From the line bearing "## Directory Structure" down to the final line of the records below, give every line again exactly and add nothing.

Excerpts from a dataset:
= Beginning of Section =
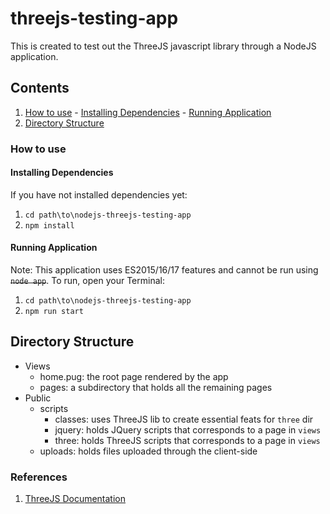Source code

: # threejs-testing-app
This is created to test out the ThreeJS javascript library through a NodeJS application.

## Contents
  1. [How to use](#how-to-use)
    - [Installing Dependencies](#installing-dependencies)
    - [Running Application](#running-application)
  2. [Directory Structure](#directory-structure)

### How to use
#### Installing Dependencies
If you have not installed dependencies yet:
  1. `cd path\to\nodejs-threejs-testing-app`
  2. `npm install`

#### Running Application
Note: This application uses ES2015/16/17 features and cannot be run using ~~`node app`~~.  To run, open your Terminal:
1. `cd path\to\nodejs-threejs-testing-app`
2. `npm run start`


## Directory Structure
  - Views
    - home.pug: the root page rendered by the app
    - pages: a subdirectory that holds all the remaining pages
  - Public
    - scripts
      - classes: uses ThreeJS lib to create essential feats for `three` dir
      - jquery:  holds JQuery scripts that corresponds to a page in `views`
      - three:   holds ThreeJS scripts that corresponds to a page in `views`
    - uploads: holds files uploaded through the client-side

### References
  1. [ThreeJS Documentation](https://threejs.org/docs/)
= End of Section =
--- Answer area ---
## Directory Structure
  - Views
    - home.pug: the root page rendered by the app
    - pages: a subdirectory that holds all the remaining pages
  - Public
    - scripts
      - classes: uses ThreeJS lib to create essential feats for `three` dir
      - jquery:  holds JQuery scripts that corresponds to a page in `views`
      - three:   holds ThreeJS scripts that corresponds to a page in `views`
    - uploads: holds files uploaded through the client-side

### References
  1. [ThreeJS Documentation](https://threejs.org/docs/)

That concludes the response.